Furthermore, the notion of colorblindness fails to take into consideration the persistence and permanence of racism and the construction of people of color as Other. Colorblindness has made it nearly impossible to interrogate both the ways that White privilege is deployed and the normalizing effects of whiteness.
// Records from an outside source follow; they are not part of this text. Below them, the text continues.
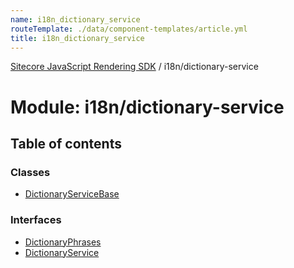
 ```yaml
---
name: i18n_dictionary_service
routeTemplate: ./data/component-templates/article.yml
title: i18n_dictionary_service
---
```


[Sitecore JavaScript Rendering SDK](/docs/fundamentals/ref/jss/) / i18n/dictionary-service

# Module: i18n/dictionary-service

## Table of contents

### Classes

- [DictionaryServiceBase](/docs/fundamentals/ref/jss/classes/i18n_dictionary_service/dictionaryservicebase)

### Interfaces

- [DictionaryPhrases](/docs/fundamentals/ref/jss/interfaces/i18n_dictionary_service/dictionaryphrases)
- [DictionaryService](/docs/fundamentals/ref/jss/interfaces/i18n_dictionary_service/dictionaryservice)
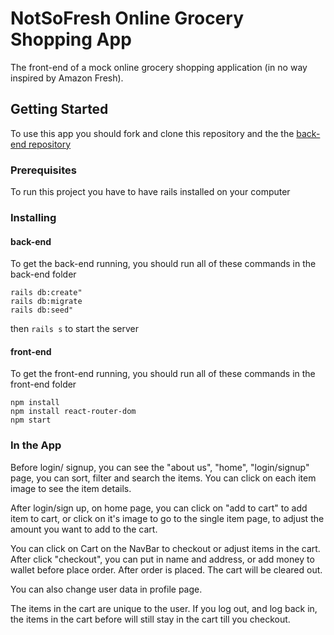 # NotSoFresh Online Grocery Shopping App

The front-end of a mock online grocery shopping application (in no way inspired by Amazon Fresh).

## Getting Started

To use this app you should fork and clone this repository and the the [back-end repository](https://github.com/fosterv2/online-grocery-shopping-backend)

### Prerequisites

To run this project you have to have rails installed on your computer

### Installing

#### back-end

To get the back-end running, you should run all of these commands in the back-end folder

```
rails db:create"
rails db:migrate
rails db:seed"
```
then `rails s` to start the server

#### front-end

To get the front-end running, you should run all of these commands in the front-end folder

```
npm install
npm install react-router-dom
npm start
```

### In the App

Before login/ signup, you can see the "about us", "home", "login/signup" page, you can sort, filter and search the items. You can click on each item image to see the item details. 

After login/sign up, on home page, you can click on "add to cart" to add item to cart, or click on it's image to go to the single item page, to adjust the amount you want to add to the cart.

You can click on Cart on the NavBar to checkout or adjust items in the cart. After click "checkout", you can put in name and address, or add money to wallet before place order. After order is placed. The cart will be cleared out.

You can also change user data in profile page.

The items in the cart are unique to the user. If you log out, and log back in, the items in the cart before will still stay in the cart till you checkout.
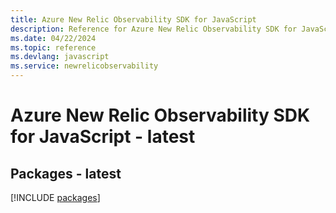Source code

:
 ```yaml
---
title: Azure New Relic Observability SDK for JavaScript
description: Reference for Azure New Relic Observability SDK for JavaScript
ms.date: 04/22/2024
ms.topic: reference
ms.devlang: javascript
ms.service: newrelicobservability
---
```

# Azure New Relic Observability SDK for JavaScript - latest
## Packages - latest
[!INCLUDE [packages](new-relic-observability-index.md)]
Hence “difference” in the colorblind discourse almost always refers to poc because being White is considered “normal”. Colorblindness has been adopted as a way to justify ignoring and dismantling race-based policies that were designed to address social inequity (Gotanda, 1991).
Arguing that society should be colorblind ignores the fact that inequity, inopportunity, and oppression are historical artifacts that will not easily be remedied by ignoring race in the contemporary society. Moreover, adopting a colorblind ideology does not eliminate the possiblity that racism and racist acts will persist.